**REQUIREMENT**
From the material beneath, pull every line with the word "related".

**SOURCE MATERIAL**
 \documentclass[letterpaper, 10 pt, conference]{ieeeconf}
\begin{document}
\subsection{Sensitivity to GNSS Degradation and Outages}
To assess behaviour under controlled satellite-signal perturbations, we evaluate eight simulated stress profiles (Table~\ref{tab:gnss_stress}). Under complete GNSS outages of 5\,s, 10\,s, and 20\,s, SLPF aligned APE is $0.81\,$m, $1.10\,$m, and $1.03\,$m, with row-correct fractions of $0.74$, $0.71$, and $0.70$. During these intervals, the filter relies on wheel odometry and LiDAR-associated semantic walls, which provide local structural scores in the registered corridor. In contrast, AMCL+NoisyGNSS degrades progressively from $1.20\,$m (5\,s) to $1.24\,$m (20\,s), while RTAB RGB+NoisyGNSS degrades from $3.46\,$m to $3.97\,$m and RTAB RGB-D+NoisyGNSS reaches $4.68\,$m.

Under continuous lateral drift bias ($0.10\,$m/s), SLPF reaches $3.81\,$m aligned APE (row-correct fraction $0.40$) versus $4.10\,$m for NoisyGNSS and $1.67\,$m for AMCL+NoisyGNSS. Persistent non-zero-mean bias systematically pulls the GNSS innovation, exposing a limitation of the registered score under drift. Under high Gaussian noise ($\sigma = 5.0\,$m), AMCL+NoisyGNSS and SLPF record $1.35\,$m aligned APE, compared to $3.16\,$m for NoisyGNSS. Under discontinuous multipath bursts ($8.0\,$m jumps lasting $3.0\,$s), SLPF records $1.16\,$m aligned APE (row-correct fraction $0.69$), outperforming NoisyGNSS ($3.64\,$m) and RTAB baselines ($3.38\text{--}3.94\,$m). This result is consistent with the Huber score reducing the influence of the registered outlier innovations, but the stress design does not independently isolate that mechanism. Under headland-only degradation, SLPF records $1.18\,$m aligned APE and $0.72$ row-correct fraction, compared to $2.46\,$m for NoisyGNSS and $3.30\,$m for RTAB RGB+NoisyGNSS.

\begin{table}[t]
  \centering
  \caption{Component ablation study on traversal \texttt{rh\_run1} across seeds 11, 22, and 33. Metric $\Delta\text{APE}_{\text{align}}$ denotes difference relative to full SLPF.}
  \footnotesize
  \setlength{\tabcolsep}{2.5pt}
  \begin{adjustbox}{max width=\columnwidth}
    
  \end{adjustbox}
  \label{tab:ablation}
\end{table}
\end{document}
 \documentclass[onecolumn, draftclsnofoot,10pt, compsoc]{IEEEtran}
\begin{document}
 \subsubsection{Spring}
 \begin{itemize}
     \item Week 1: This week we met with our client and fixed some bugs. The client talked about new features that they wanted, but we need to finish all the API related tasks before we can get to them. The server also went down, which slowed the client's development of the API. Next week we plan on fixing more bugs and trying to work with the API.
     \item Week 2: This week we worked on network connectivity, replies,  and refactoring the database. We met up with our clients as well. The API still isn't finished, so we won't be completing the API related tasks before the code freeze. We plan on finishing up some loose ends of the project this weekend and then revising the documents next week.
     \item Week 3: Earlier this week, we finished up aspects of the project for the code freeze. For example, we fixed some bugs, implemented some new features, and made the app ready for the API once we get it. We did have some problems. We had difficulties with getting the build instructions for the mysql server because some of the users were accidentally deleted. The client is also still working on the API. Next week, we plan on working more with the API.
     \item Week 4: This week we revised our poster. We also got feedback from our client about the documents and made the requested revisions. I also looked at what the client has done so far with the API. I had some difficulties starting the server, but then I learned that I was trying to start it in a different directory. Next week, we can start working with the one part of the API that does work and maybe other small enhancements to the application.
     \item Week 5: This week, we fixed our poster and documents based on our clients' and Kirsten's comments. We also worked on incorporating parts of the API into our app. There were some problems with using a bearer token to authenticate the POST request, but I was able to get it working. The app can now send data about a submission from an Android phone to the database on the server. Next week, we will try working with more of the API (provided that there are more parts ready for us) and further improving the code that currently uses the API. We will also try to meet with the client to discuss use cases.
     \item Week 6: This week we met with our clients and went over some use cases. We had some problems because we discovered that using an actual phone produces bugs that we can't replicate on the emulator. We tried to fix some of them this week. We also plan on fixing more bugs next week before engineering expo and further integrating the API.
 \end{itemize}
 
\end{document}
...
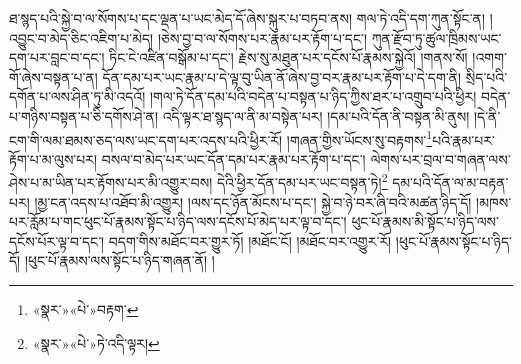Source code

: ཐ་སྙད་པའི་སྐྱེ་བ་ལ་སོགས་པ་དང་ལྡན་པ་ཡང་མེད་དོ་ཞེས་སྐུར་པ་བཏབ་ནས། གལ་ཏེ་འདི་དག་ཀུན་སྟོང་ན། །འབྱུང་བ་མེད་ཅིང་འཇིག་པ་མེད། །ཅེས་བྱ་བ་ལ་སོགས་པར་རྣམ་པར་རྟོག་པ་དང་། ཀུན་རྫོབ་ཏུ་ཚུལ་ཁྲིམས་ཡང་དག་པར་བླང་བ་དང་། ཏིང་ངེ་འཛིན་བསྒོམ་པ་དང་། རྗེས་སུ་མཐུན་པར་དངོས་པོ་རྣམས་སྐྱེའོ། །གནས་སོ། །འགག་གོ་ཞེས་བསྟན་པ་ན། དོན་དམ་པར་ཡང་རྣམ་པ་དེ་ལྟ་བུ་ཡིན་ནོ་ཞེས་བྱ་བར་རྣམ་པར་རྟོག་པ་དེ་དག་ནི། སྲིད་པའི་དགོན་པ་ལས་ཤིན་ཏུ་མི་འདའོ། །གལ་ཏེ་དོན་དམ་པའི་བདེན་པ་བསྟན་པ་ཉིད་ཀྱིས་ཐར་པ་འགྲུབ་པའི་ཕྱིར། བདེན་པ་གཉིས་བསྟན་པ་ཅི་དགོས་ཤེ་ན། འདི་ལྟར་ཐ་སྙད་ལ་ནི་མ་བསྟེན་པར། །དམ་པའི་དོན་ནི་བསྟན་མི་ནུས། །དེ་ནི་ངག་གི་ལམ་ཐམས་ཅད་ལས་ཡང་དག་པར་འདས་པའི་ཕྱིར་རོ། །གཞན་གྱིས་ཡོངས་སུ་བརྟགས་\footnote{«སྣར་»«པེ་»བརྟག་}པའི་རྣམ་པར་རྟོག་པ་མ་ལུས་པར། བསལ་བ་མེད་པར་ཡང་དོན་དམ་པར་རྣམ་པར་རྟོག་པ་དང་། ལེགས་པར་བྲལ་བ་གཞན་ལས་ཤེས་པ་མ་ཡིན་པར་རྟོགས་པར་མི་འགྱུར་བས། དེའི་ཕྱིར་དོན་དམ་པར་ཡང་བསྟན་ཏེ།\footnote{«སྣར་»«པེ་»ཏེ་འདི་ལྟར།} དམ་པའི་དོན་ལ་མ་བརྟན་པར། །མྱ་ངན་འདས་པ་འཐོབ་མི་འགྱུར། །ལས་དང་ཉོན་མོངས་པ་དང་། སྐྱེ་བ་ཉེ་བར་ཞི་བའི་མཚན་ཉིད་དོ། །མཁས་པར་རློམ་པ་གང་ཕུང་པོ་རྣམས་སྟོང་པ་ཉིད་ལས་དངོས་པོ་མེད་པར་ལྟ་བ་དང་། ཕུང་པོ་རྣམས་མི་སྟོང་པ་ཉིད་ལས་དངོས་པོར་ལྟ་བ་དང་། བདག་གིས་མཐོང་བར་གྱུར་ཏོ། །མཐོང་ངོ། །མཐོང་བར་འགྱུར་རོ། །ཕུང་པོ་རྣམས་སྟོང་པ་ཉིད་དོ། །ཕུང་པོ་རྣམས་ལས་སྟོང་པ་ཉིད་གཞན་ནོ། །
--
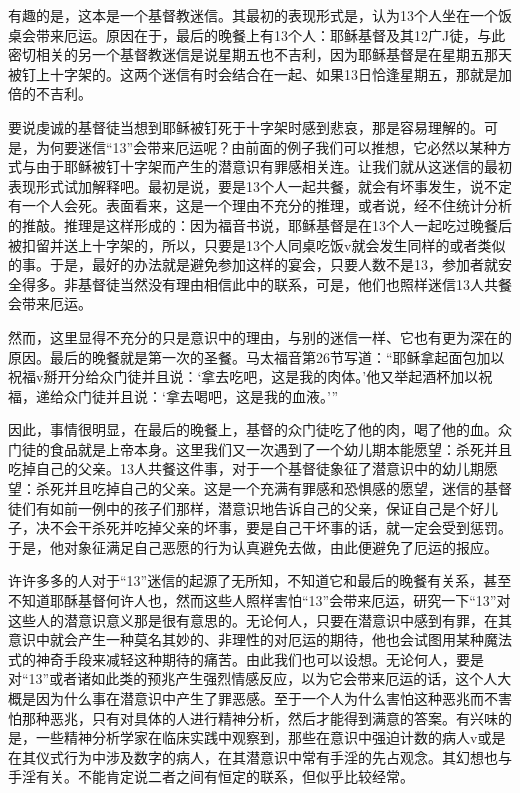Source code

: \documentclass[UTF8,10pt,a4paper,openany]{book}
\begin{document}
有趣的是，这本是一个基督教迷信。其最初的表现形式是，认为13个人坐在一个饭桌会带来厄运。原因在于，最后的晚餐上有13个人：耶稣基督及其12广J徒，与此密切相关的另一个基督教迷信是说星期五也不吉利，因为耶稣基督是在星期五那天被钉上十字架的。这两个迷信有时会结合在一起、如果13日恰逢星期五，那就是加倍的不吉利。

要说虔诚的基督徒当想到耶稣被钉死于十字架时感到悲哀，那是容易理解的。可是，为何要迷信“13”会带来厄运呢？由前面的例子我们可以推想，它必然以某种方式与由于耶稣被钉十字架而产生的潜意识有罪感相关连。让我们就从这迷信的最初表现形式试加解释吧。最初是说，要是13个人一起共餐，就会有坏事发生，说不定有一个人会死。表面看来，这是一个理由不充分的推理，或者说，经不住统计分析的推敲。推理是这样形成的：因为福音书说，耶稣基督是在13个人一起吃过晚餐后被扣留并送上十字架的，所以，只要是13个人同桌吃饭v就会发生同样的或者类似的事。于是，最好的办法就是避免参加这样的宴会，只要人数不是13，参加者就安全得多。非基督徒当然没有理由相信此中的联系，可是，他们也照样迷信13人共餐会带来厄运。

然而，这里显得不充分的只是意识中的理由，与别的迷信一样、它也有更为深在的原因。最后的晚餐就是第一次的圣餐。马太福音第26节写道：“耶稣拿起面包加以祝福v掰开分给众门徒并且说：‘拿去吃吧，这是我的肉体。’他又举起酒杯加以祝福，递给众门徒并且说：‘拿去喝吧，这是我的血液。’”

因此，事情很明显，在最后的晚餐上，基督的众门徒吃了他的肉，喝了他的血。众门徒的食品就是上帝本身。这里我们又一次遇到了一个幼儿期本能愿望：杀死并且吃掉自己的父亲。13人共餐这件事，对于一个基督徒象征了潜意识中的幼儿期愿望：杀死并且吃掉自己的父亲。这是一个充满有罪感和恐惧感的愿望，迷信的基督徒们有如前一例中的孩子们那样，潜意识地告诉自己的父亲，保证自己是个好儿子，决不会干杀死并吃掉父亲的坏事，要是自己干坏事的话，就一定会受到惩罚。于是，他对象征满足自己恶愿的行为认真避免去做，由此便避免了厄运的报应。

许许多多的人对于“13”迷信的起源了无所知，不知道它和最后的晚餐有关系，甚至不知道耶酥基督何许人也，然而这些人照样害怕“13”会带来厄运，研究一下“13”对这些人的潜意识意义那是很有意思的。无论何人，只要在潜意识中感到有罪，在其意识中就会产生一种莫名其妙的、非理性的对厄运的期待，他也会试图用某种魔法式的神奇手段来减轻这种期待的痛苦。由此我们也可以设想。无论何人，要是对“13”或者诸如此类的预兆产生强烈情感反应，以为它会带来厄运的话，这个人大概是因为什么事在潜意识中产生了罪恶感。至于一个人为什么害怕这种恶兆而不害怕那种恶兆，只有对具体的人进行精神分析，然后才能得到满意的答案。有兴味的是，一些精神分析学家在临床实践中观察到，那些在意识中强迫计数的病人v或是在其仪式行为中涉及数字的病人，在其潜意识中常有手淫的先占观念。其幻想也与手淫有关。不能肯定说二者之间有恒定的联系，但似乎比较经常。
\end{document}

**RESULT FOR THIS TASK**
     \item Week 1: This week we met with our client and fixed some bugs. The client talked about new features that they wanted, but we need to finish all the API related tasks before we can get to them. The server also went down, which slowed the client's development of the API. Next week we plan on fixing more bugs and trying to work with the API.
     \item Week 2: This week we worked on network connectivity, replies,  and refactoring the database. We met up with our clients as well. The API still isn't finished, so we won't be completing the API related tasks before the code freeze. We plan on finishing up some loose ends of the project this weekend and then revising the documents next week.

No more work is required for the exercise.